Ben Bernanke just wrapped up his speech at The Economic Club of NY.
The general reaction to it? Meh. Eric Green of TD Securities blasted an email to clients titled Bernanke Delivers Nothing New.
The speech itself had the unmemorable title: The Economic Recovery and Economic Policy.
So yeah, there was no razzle dazzle, but actually it was a great, clear framing of the state of the economy.
He correctly identified the central story right now: Which is that the economy seems to be on the verge of a breakout, and yet the Fiscal Cliff remains a major threat which he doesn’t have the power to counteract.
That decent growth is likely to come from housing:
Recently, the housing market has shown some clear signs of improvement, as home sales, prices, and construction have all moved up since early this year. These developments are encouraging, and it seems likely that, on net, residential investment will be a source of economic growth and new jobs over the next couple of years.
He then described the emerging positive feedback loop, whereby rising home prices create looser lending standards, creating more housing activity, more homebuilding, and so forth.
But the threat of austerity is the main concern.

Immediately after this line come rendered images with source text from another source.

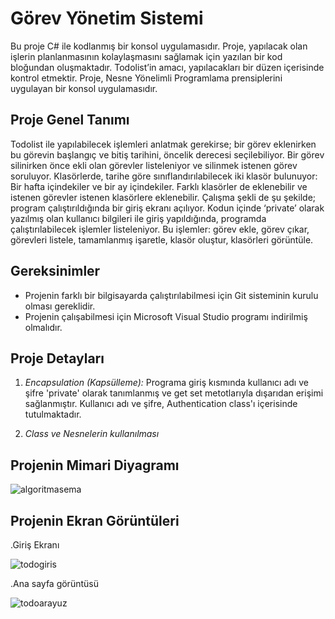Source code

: # Görev Yönetim Sistemi

Bu proje C# ile kodlanmış bir konsol uygulamasıdır. Proje, yapılacak olan işlerin planlanmasının kolaylaşmasını sağlamak için yazılan bir kod bloğundan oluşmaktadır. Todolist’in amacı, yapılacakları bir düzen içerisinde kontrol etmektir. Proje, Nesne Yönelimli Programlama prensiplerini uygulayan bir konsol uygulamasıdır.

## Proje Genel Tanımı
Todolist ile yapılabilecek işlemleri anlatmak gerekirse; bir görev eklenirken bu görevin başlangıç ve bitiş tarihini, öncelik derecesi seçilebiliyor. Bir görev silinirken önce ekli olan görevler listeleniyor ve silinmek istenen görev soruluyor. Klasörlerde, tarihe göre sınıflandırılabilecek iki klasör bulunuyor: Bir hafta içindekiler ve bir ay içindekiler. Farklı klasörler de eklenebilir ve istenen görevler istenen klasörlere eklenebilir. 
Çalışma şekli de şu şekilde; program çalıştırıldığında bir giriş ekranı açılıyor. Kodun içinde ‘private’ olarak yazılmış olan kullanıcı bilgileri ile giriş yapıldığında, programda çalıştırılabilecek işlemler listeleniyor. 
Bu işlemler: görev ekle, görev çıkar, görevleri listele, tamamlanmış işaretle, klasör oluştur, klasörleri görüntüle.

## Gereksinimler

- Projenin farklı bir bilgisayarda çalıştırılabilmesi için Git sisteminin kurulu olması gereklidir.
- Projenin çalışabilmesi için Microsoft Visual Studio programı indirilmiş olmalıdır.

## Proje Detayları

1. *Encapsulation (Kapsülleme):* Programa giriş kısmında kullanıcı adı ve şifre 'private' olarak tanımlanmış ve get set metotlarıyla dışarıdan erişimi sağlanmıştır. Kullanıcı adı ve şifre, Authentication class'ı içerisinde tutulmaktadır.

2. *Class ve Nesnelerin kullanılması*

## Projenin Mimari Diyagramı
![algoritmasema](https://github.com/merydd/GorevYonetimSistemi/assets/132394236/ae7e4da1-e8a0-401a-9702-9eb2cb5747bf)

## Projenin Ekran Görüntüleri
.Giriş Ekranı
 
![todogiris](https://github.com/merydd/GorevYonetimSistemi/assets/132394236/f5a6be6d-b18e-419f-aa48-efe6f562bd72)

.Ana sayfa görüntüsü

![todoarayuz](https://github.com/merydd/GorevYonetimSistemi/assets/132394236/70b3e42a-e7a9-45f0-98ee-093df20cd0a6)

Although fiscal policy at the federal level was quite expansionary during the recession and early in the recovery, as the recovery proceeded, the support provided for the economy by federal fiscal actions was increasingly offset by the adverse effects of tight budget conditions for state and local governments. In response to a large and sustained decline in their tax revenues, state and local governments have cut about 600,000 jobs on net since the third quarter of 2008 while reducing real expenditures for infrastructure projects by 20 per cent. More recently, the situation has to some extent reversed: The drag on economic growth from state and local fiscal policy has diminished as revenues have improved, easing the pressures for further spending cuts or tax increases. In contrast, the phasing-out of earlier stimulus programs and policy actions to reduce the federal budget deficit have led federal fiscal policy to begin restraining GDP growth. Indeed, under almost any plausible scenario, next year the drag from federal fiscal policy on GDP growth will outweigh the positive effects on growth from fiscal expansion at the state and local level. However, the overall effect of federal fiscal policy on the economy, both in the near term and in the longer run, remains quite uncertain and depends on how policymakers meet two daunting fiscal challenges–one by the start of the new year and the other no later than the spring.
This is the story everyone needs to be watching. Everything else is kind of a distraction.
In the Q&A he hit on other interesting points, such as the issue of the Fed paying interest on excess reserves (IOER), a payment that’s commonly said to be an inducement for the banks to do nothing, and just leave money at the bank. Bernanke’s angle is that eliminating IOER to zero would barely stimulate any lending, but that having zero rates could cause mechanical issues in the market, and that keeping IOER allows for an easily tool to tighten policy in the future, simply by raising it.
He also framed his thinking in terms of a clearer rules-based approach to monetary policy, i.e. The Evans Rule, which would instruct the Fed to keep easing until unemployment drops to 7% or inflation rises above 3%. Bernanke seems sympathetic, but also notes the complexity of the economy/monetary policy, and he’s sceptical that such a blunt rule could really capture the situation properly.
His final line of the speech spoke to the moment of promise:
…cooperation and creativity to deliver fiscal clarity–in particular, a plan for resolving the nation’s longer-term budgetary issues without harming the recovery–could help make the new year a very good one for the American economy.